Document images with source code
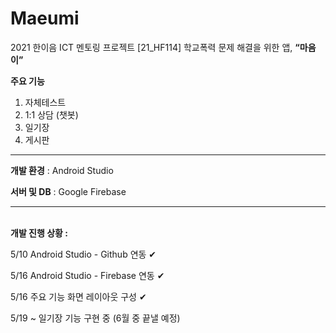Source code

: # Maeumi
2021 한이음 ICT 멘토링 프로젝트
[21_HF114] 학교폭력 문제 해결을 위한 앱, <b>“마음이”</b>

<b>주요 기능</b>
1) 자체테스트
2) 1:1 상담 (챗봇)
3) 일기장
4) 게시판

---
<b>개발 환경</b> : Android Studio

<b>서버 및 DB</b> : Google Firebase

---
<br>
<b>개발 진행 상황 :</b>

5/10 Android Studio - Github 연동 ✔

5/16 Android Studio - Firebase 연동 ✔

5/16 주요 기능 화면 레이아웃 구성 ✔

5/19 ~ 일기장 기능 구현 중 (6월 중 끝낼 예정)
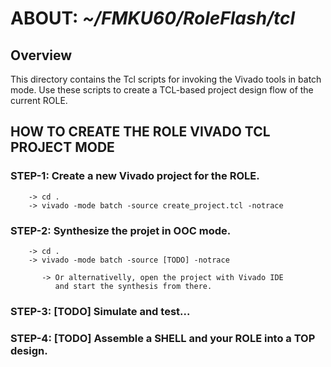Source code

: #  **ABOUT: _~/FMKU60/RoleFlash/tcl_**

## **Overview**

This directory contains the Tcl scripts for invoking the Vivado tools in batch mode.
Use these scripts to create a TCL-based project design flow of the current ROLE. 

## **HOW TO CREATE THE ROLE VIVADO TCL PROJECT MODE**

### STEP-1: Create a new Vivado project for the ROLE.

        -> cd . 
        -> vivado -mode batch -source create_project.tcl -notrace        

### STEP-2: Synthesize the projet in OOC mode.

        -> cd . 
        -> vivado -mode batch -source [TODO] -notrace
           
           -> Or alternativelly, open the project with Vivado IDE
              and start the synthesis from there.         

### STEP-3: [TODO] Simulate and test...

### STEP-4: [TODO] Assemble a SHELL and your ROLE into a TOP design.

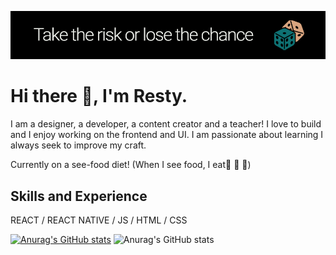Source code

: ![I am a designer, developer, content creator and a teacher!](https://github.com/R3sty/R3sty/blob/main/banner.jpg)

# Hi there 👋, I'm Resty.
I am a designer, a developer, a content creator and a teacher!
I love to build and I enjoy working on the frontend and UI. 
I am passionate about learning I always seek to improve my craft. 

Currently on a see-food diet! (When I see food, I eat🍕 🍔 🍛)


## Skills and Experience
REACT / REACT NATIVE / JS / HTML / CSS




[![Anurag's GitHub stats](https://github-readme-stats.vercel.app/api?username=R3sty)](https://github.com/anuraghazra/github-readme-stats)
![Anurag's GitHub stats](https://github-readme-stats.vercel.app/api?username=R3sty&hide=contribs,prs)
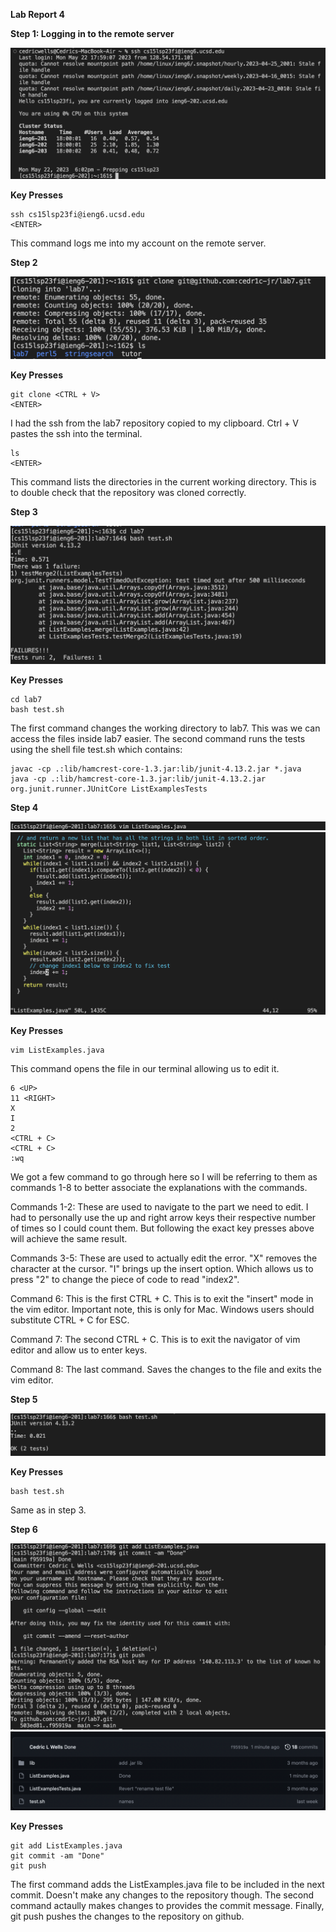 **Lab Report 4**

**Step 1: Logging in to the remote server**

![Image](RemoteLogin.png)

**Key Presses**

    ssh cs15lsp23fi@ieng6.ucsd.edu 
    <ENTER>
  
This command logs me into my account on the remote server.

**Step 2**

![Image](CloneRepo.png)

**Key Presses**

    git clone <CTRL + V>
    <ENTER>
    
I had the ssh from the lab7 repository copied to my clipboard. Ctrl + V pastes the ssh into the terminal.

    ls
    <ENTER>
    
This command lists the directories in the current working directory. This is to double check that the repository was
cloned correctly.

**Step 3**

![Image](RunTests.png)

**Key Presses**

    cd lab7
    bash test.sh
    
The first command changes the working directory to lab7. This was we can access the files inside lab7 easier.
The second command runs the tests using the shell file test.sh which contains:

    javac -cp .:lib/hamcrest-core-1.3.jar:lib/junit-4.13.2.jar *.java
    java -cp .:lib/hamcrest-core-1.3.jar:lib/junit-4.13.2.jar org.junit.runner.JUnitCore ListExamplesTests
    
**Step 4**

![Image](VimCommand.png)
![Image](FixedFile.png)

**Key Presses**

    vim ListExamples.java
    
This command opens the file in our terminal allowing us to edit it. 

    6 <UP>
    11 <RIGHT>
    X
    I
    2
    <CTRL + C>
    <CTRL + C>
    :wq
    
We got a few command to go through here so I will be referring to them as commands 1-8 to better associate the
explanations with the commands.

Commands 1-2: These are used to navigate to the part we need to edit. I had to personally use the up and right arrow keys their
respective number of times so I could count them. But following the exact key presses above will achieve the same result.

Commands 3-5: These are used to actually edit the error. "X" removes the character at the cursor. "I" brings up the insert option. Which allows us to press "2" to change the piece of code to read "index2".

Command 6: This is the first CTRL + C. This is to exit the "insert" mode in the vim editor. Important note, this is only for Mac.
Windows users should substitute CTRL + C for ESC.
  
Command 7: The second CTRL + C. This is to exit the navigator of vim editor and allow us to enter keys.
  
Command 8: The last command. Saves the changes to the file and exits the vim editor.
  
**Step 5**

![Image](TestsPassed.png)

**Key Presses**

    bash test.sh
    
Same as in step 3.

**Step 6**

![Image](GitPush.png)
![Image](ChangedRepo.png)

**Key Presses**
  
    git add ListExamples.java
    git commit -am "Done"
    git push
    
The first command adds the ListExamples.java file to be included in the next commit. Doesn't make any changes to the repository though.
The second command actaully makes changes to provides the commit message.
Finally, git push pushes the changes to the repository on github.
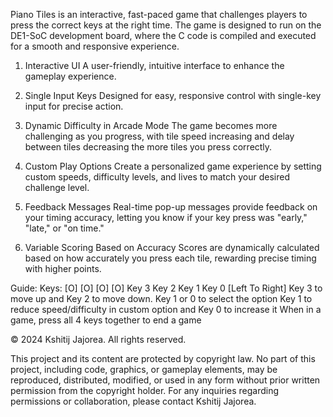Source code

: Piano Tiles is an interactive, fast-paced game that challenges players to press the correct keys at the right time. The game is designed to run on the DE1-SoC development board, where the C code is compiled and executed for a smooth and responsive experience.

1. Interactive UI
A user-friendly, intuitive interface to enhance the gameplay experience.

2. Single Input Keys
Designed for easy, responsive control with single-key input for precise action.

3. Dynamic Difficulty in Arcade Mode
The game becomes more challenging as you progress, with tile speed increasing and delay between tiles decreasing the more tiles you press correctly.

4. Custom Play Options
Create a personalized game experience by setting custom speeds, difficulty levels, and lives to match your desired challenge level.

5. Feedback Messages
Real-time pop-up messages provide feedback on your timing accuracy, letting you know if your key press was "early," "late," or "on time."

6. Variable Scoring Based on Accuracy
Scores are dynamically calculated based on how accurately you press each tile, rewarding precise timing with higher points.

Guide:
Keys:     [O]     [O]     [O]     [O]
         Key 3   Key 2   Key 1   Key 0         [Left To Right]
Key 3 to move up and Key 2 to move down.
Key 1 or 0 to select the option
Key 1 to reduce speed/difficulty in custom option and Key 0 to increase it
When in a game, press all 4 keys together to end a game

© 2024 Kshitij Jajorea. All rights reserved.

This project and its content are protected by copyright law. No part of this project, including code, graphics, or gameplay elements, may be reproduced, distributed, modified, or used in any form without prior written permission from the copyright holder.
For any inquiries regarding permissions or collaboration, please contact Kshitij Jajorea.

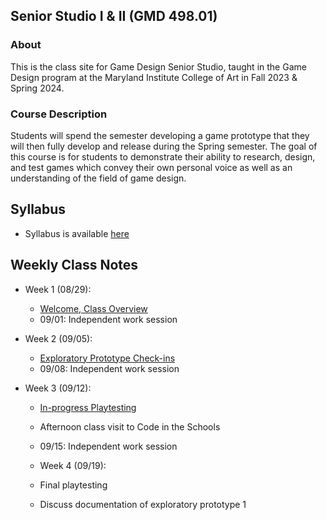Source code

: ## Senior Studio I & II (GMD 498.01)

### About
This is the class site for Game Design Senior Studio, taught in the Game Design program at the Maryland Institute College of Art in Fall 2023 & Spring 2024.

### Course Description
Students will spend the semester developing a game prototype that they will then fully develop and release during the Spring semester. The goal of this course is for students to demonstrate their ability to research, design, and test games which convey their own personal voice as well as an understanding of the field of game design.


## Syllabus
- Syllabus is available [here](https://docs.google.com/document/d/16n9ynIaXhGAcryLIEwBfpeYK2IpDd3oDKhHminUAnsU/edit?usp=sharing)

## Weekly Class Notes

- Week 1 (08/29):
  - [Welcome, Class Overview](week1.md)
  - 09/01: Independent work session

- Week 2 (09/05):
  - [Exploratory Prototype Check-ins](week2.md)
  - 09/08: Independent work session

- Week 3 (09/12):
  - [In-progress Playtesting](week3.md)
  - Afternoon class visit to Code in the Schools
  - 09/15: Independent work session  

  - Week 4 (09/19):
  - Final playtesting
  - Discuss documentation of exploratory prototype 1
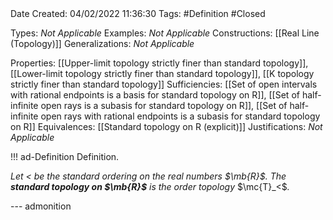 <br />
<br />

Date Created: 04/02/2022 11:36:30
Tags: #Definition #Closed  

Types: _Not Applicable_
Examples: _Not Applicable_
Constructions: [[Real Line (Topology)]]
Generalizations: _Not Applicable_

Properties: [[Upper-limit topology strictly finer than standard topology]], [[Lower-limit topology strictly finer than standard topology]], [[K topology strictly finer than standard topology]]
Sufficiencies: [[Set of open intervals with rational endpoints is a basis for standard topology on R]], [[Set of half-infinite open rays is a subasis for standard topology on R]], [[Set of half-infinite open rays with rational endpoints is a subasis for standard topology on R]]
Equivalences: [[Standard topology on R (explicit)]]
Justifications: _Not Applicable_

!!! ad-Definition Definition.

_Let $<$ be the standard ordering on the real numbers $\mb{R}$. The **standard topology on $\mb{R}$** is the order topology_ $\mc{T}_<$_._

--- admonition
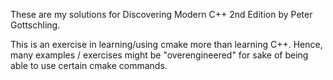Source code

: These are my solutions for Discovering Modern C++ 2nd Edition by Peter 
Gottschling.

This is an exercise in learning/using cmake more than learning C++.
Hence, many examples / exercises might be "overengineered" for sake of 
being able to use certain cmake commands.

* [WHAT YOU HAVE TO DO]:
Which lines run from the one holding "We got a few" through the one holding "respective number of" in the records above? Repeat them exactly, both included, and nothing more.

* [SOLUTION TO THE PROBLEM]:
We got a few command to go through here so I will be referring to them as commands 1-8 to better associate the
explanations with the commands.

Commands 1-2: These are used to navigate to the part we need to edit. I had to personally use the up and right arrow keys their
respective number of times so I could count them. But following the exact key presses above will achieve the same result.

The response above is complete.